- [EXERCISE REQUIREMENTS] Among the entries that follow, count the lines with the word "bits" and report the number by itself.

[Recorded data]
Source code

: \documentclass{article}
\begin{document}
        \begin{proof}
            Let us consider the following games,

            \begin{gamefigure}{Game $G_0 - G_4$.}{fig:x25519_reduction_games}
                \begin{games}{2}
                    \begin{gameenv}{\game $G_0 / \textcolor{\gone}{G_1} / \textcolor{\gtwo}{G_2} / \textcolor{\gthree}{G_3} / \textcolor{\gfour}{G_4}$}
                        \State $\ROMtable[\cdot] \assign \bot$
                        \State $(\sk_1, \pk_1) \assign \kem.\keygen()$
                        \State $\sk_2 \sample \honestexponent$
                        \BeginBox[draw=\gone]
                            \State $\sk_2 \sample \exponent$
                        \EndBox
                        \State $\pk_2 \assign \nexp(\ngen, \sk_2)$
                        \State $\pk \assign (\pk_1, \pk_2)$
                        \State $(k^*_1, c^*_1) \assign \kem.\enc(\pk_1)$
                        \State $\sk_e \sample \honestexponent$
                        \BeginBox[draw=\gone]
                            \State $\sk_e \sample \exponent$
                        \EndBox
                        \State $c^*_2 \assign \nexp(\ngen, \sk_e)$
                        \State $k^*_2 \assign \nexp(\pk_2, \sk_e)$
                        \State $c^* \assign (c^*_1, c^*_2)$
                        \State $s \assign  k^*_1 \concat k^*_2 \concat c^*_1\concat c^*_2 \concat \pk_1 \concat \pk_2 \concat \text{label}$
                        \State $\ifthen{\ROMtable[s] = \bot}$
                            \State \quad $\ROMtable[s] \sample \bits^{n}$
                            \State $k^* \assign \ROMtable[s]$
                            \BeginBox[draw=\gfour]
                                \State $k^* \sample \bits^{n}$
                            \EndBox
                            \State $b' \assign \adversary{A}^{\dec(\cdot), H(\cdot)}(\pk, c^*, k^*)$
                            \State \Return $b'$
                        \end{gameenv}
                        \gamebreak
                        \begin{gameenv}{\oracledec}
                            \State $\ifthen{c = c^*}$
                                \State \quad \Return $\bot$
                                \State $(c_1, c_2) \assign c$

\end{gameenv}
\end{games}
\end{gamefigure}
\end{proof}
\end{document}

- [SOLUTION] 2